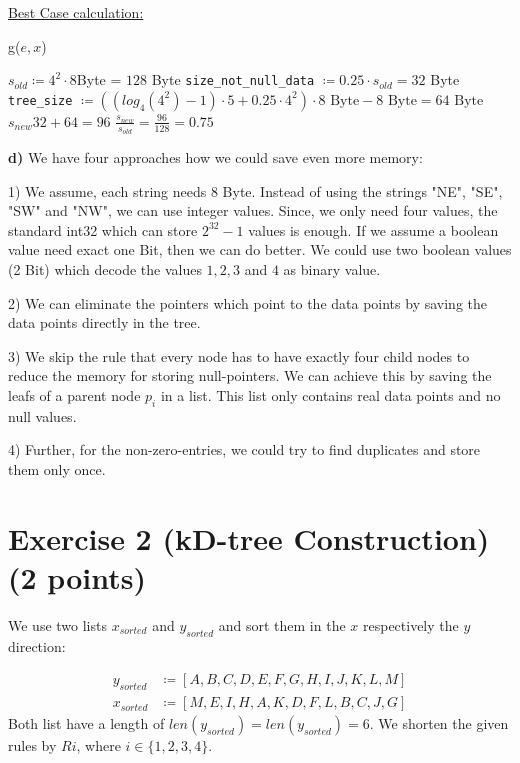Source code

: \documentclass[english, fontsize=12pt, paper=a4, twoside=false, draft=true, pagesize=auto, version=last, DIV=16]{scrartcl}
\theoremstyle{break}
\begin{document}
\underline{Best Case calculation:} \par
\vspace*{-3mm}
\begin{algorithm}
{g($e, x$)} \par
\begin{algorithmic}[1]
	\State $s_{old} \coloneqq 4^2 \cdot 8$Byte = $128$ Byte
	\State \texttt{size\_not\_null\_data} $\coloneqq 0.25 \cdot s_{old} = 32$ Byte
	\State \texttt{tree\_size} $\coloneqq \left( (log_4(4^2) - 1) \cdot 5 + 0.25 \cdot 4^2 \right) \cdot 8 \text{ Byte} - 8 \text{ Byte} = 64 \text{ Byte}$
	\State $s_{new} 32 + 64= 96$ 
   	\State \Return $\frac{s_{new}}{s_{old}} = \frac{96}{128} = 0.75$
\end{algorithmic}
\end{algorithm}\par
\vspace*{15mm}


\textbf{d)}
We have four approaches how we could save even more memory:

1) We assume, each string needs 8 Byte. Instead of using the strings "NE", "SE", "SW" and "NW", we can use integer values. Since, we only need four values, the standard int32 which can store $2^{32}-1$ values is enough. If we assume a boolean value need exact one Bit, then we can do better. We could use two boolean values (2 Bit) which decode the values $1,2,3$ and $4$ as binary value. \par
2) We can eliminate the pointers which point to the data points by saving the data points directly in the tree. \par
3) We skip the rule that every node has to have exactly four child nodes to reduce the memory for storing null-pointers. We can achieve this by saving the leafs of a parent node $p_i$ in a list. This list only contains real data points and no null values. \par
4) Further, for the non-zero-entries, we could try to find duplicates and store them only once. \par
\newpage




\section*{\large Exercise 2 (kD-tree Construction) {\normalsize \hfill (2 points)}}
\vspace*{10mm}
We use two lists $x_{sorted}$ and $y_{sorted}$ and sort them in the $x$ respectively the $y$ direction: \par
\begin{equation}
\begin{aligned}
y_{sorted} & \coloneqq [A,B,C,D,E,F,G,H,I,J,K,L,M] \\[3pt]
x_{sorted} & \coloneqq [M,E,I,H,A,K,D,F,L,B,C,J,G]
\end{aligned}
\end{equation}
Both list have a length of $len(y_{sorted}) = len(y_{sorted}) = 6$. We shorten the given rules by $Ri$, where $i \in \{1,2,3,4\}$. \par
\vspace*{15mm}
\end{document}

...

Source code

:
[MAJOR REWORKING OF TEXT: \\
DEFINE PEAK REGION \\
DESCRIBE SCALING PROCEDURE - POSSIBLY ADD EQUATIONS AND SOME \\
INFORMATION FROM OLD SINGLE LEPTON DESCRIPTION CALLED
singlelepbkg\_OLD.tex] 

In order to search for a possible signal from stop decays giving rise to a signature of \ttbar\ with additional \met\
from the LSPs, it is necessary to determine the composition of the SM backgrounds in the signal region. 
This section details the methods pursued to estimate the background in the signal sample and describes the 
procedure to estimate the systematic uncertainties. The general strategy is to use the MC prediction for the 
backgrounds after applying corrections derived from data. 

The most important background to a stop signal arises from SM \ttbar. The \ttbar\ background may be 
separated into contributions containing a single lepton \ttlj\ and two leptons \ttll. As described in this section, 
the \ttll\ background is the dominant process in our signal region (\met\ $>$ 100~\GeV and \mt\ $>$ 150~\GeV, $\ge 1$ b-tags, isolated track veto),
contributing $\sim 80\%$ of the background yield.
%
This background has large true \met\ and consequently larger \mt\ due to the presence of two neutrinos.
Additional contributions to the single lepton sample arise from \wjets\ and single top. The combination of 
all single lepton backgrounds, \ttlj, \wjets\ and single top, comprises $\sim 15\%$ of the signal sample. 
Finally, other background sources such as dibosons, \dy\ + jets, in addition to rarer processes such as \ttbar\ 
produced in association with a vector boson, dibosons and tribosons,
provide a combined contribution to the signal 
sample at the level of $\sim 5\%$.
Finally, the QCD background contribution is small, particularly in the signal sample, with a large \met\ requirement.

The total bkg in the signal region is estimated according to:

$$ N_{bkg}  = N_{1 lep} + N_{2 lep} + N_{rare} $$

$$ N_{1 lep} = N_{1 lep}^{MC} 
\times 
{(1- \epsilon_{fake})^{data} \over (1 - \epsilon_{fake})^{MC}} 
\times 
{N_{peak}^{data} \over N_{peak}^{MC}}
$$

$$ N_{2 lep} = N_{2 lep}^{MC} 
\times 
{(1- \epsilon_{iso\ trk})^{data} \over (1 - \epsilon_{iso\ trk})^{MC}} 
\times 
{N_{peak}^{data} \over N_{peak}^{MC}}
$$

* * *

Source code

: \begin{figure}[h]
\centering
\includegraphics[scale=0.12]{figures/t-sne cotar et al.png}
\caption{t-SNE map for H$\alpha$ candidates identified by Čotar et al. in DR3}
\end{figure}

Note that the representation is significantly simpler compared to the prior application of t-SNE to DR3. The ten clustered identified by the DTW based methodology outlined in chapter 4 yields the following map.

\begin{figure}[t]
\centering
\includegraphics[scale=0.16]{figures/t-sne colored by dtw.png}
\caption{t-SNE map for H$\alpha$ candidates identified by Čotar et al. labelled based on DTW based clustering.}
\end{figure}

*DIRECTIONS:* Scan the data above and state how many of its lines contain the string "texttt", with no other content.

*SOLVED PROBLEM:* 2